• _WHAT THE TASK ASKS_: From the line with "Talon - Voltage" onward, reproduce each line of the entries exactly, ending at the last one, and add nothing.

** Opening EXERCISE DATA block **

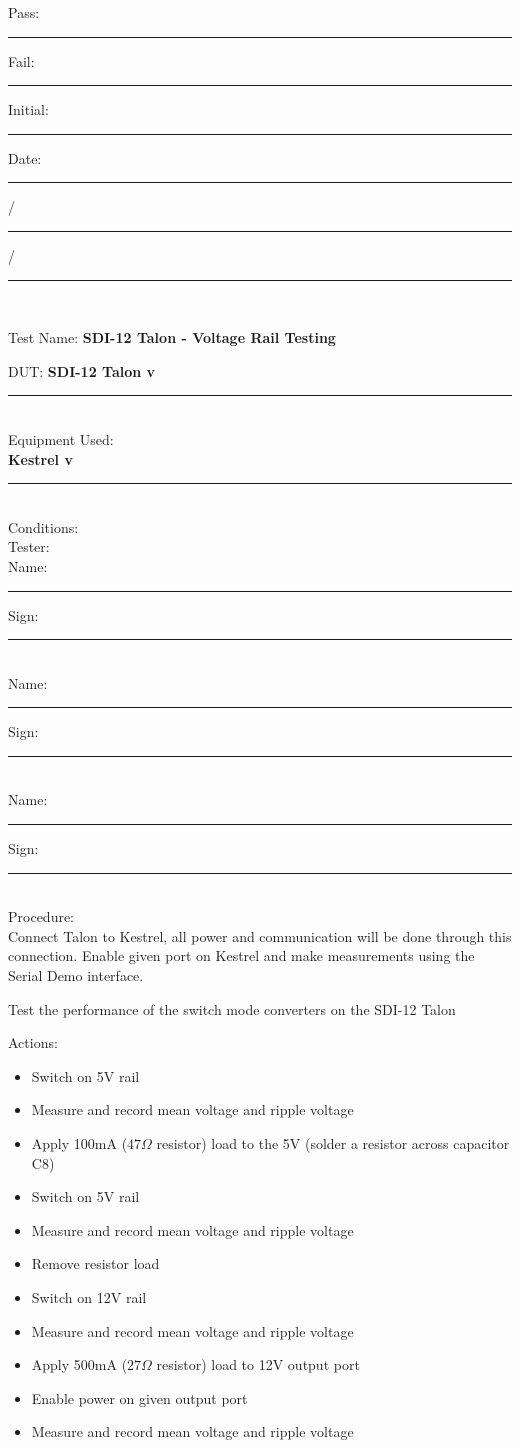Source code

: \vfill
{\large Pass: \rule{1cm}{0.15mm} \hspace{1cm} Fail: \rule{1cm}{0.15mm}} \hfill Initial: \rule{2cm}{0.15mm} \hspace{1cm} Date: \rule{0.5cm}{0.15mm}/\rule{0.5cm}{0.15mm}/\rule{1cm}{0.15mm}\\[5pt]

\pagebreak

{\Huge Test Name: \textbf{SDI-12 Talon - Voltage Rail Testing}}\\[20pt]
{\Large DUT: \textbf{SDI-12 Talon v}\rule{1cm}{0.15mm}} \\[10pt]
{\Large Equipment Used: }\\[5pt]
\textbf{Kestrel v}\rule{1cm}{0.15mm}\\[40pt]
{\Large Conditions: }\\[40pt]
{\Large Tester: }\\[10pt]
Name: \rule{4cm}{0.15mm} \hfill Sign: \rule{4cm}{0.15mm}\\[5pt]
Name: \rule{4cm}{0.15mm} \hfill Sign: \rule{4cm}{0.15mm}\\[5pt]
Name: \rule{4cm}{0.15mm} \hfill Sign: \rule{4cm}{0.15mm}\\[15pt]
{\Large Procedure: }\\
Connect Talon to Kestrel, all power and communication will be done through this connection. Enable given port on Kestrel and make measurements using the Serial Demo interface. 

Test the performance of the switch mode converters on the SDI-12 Talon

{\large Actions:}
\begin{itemize}
\item Switch on 5V rail
\item Measure and record mean voltage and ripple voltage 
\item Apply 100mA ($47\Omega$ resistor) load to the 5V (solder a resistor across capacitor C8)
\item Switch on 5V rail
\item Measure and record mean voltage and ripple voltage 
\item Remove resistor load
\item Switch on 12V rail
\item Measure and record mean voltage and ripple voltage 
\item Apply 500mA ($27\Omega$ resistor) load to 12V output port 
\item Enable power on given output port
\item Measure and record mean voltage and ripple voltage 
\end{itemize}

** Closing EXERCISE DATA block **

• _RESPONSE_:
{\Huge Test Name: \textbf{SDI-12 Talon - Voltage Rail Testing}}\\[20pt]
{\Large DUT: \textbf{SDI-12 Talon v}\rule{1cm}{0.15mm}} \\[10pt]
{\Large Equipment Used: }\\[5pt]
\textbf{Kestrel v}\rule{1cm}{0.15mm}\\[40pt]
{\Large Conditions: }\\[40pt]
{\Large Tester: }\\[10pt]
Name: \rule{4cm}{0.15mm} \hfill Sign: \rule{4cm}{0.15mm}\\[5pt]
Name: \rule{4cm}{0.15mm} \hfill Sign: \rule{4cm}{0.15mm}\\[5pt]
Name: \rule{4cm}{0.15mm} \hfill Sign: \rule{4cm}{0.15mm}\\[15pt]
{\Large Procedure: }\\
Connect Talon to Kestrel, all power and communication will be done through this connection. Enable given port on Kestrel and make measurements using the Serial Demo interface. 

Test the performance of the switch mode converters on the SDI-12 Talon

{\large Actions:}
\begin{itemize}
\item Switch on 5V rail
\item Measure and record mean voltage and ripple voltage 
\item Apply 100mA ($47\Omega$ resistor) load to the 5V (solder a resistor across capacitor C8)
\item Switch on 5V rail
\item Measure and record mean voltage and ripple voltage 
\item Remove resistor load
\item Switch on 12V rail
\item Measure and record mean voltage and ripple voltage 
\item Apply 500mA ($27\Omega$ resistor) load to 12V output port 
\item Enable power on given output port
\item Measure and record mean voltage and ripple voltage 
\end{itemize}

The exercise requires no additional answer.